H.R.Rep. No. 1441, 92d Cong., 2d Sess., Reprinted in (1972) U.S.Code Cong. & Admin. News, 4698, 4703-05.
Section 905(b) directs that the negligence action be brought against the "vessel." The 1972 amendments include the following definition of the term "vessel":
The term "vessel" means any vessel upon which or in connection with which any person entitled to benefits under this chapter suffers injury or death arising out of or in the course of his employment, and said vessel's owner, owner pro hac vice, agent, operator, charter or bare boat charterer, master, officer, or crew member.
33 U.S.C. § 902(21) (1976).
We note that the enumeration of classes of employees referred to by Sea Drilling occurs in that portion of § 905(b) which specifically limits access to the negligence action in certain circumstances. No such enumeration is found in § 905(b) with respect to employees to whom the negligence action is extended
See, e. g., Hassett v.
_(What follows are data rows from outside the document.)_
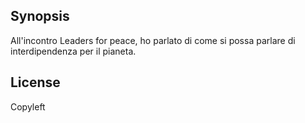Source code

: ## Synopsis
All'incontro Leaders for peace, ho parlato di come si possa parlare di interdipendenza per il pianeta.

## License
Copyleft
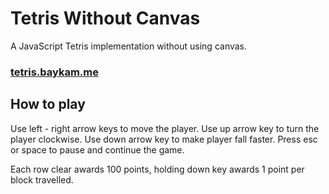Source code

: # Tetris Without Canvas

A JavaScript Tetris implementation without using canvas.

### [tetris.baykam.me](http://tetris.baykam.me)

## How to play

Use left - right arrow keys to move the player. Use up arrow key to turn the player clockwise. Use down arrow key to make player fall faster. Press esc or space to pause and continue the game.

Each row clear awards 100 points, holding down key awards 1 point per block travelled.
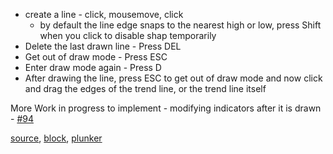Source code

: - create a line - click, mousemove, click
	- by default the line edge snaps to the nearest high or low, press Shift when you click to disable shap temporarily
- Delete the last drawn line - Press DEL
- Get out of draw mode - Press ESC
- Enter draw mode again - Press D
- After drawing the line, press ESC to get out of draw mode and now click and drag the edges of the trend line, or the trend line itself

More Work in progress to implement - modifying indicators after it is drawn - [#94](https://github.com/rrag/react-stockcharts/issues/94)


[source](https://github.com/rrag/react-stockcharts/blob/master/docs/lib/charts/CandleStickChartWithInteractiveIndicator.jsx), [block](http://bl.ocks.org/rrag/63f666ef1159691d76cc), [plunker](http://plnkr.co/edit/gist:63f666ef1159691d76cc?p=preview)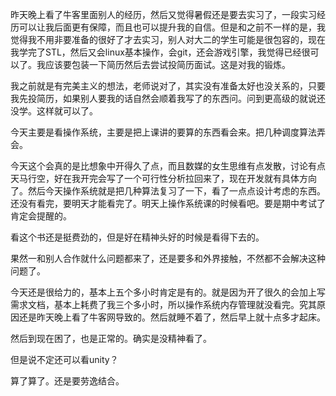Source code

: 昨天晚上看了牛客里面别人的经历，然后又觉得暑假还是要去实习了，一段实习经历可以让我后面更有保障，而且也可以提升我的自信。但是和之前不一样的是，我觉得我不用非要准备的很好了才去实习，别人对大二的学生可能是很包容的，现在我学完了STL，然后又会linux基本操作，会git，还会游戏引擎，我觉得已经很可以了。我应该要包装一下简历然后去尝试投简历面试。这是对我的锻炼。

我之前就是有完美主义的想法，老师说对了，其实没有准备太好也没关系的，只要我先投简历，如果别人要我的话自然会顺着我写了的东西问。问到更高级的就说还没学。这样就可以了。

今天主要是看操作系统，主要是把上课讲的要算的东西看会来。把几种调度算法弄会。

今天这个会真的是比想象中开得久了点，而且数媒的女生思维有点发散，讨论有点天马行空，好在我开完会写了一个可行性分析拉回来了，现在开发就有具体方向了。然后今天操作系统就是把几种算法复习了一下，看了一点点设计考虑的东西。还没有看完，要明天才能看完了。明天上操作系统课的时候看吧。要是期中考试了肯定会提醒的。

看这个书还是挺费劲的，但是好在精神头好的时候是看得下去的。

果然一和别人合作就什么问题都来了，还是要多和外界接触，不然都不会解决这种问题了。

今天还是很给力的，基本上五个多小时肯定是有的。就是因为开了很久的会加上写需求文档，基本上耗费了我三个多小时，所以操作系统内存管理就没看完。究其原因还是昨天晚上看了牛客网导致的。然后就睡不着了，然后早上就十点多才起床。

然后到现在困了，也是正常的。确实是没精神看了。

但是说不定还可以看unity？

算了算了。还是要劳逸结合。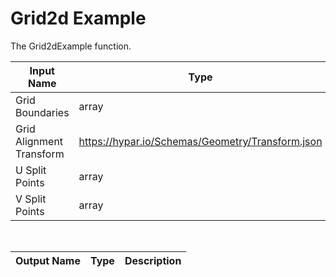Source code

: 

# Grid2d Example

The Grid2dExample function.

|Input Name|Type|Description|
|---|---|---|
|Grid Boundaries|array||
|Grid Alignment Transform|https://hypar.io/Schemas/Geometry/Transform.json||
|U Split Points|array||
|V Split Points|array||


<br>

|Output Name|Type|Description|
|---|---|---|

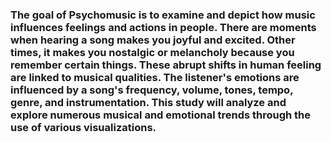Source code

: ### The goal of Psychomusic is to examine and depict how music influences feelings and actions in people. There are moments when hearing a song makes you joyful and excited. Other times, it makes you nostalgic or melancholy because you remember certain things. These abrupt shifts in human feeling are linked to musical qualities. The listener's emotions are influenced by a song's frequency, volume, tones, tempo, genre, and instrumentation. This study will analyze and explore numerous musical and emotional trends through the use of various visualizations.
Welch, 303 U.S. 303, 58 S.Ct. 559, 82 L.Ed. 857 (1938); In re Heath, 144 U.S. 92, 12 S.Ct. 615, 36 L.Ed. 358 (1892); Kendall v. United States, 12 Pet. 524, 9 L. Ed. 1181 (1838); United States v. Rainwater, 244 F.2d 27 (8th Cir. 1957), Aff'd, 356 U.S. 590, 78 S.Ct. 946, 2 L.Ed.2d 996 (1958); Kessler v. Mercur Corp., 83 F.2d 178 (2d Cir.), Cert. denied, 299 U.S. 576, 57 S.Ct. 40, 81 L.Ed. 424 (1936)
Accord, Smith v. Chevron Oil Co., 517 F.2d 1154, 1156 (5th Cir. 1975) (LHWCA applies and does not bar negligence action against nonemployer third party by injured Outer Continental Shelf platform worker) (pre-M/V Captain Fred ); Meredith v. A&P Boat Rentals, Inc., 414 F.Supp. 788 (E.D.La.1976) (§ 905(b)' § prohibition of indemnity agreements applies where injured employee covered through the OCSLA)
We emphasize that Longmire qualifies for the full panoply of LHWCA benefits because he is covered by the extension of that Act to the Outer Continental Shelf contained in the OCSLA. There is no need for a worker like Longmire, to whom the OCSLA applies, independently to satisfy the two-fold situs and status test for LHWCA coverage set forth in our decision in Jacksonville Shipyards, Inc. v. Perdue, 539 F.2d 533, 538 (5th Cir. 1976). Any worker covered under § 1333(b) of the OCSLA is entitled to the workers' compensation remedy of the LHWCA; and all such a worker need show for access to the § 905(b) remedy is that he was injured by the negligence of a vessel.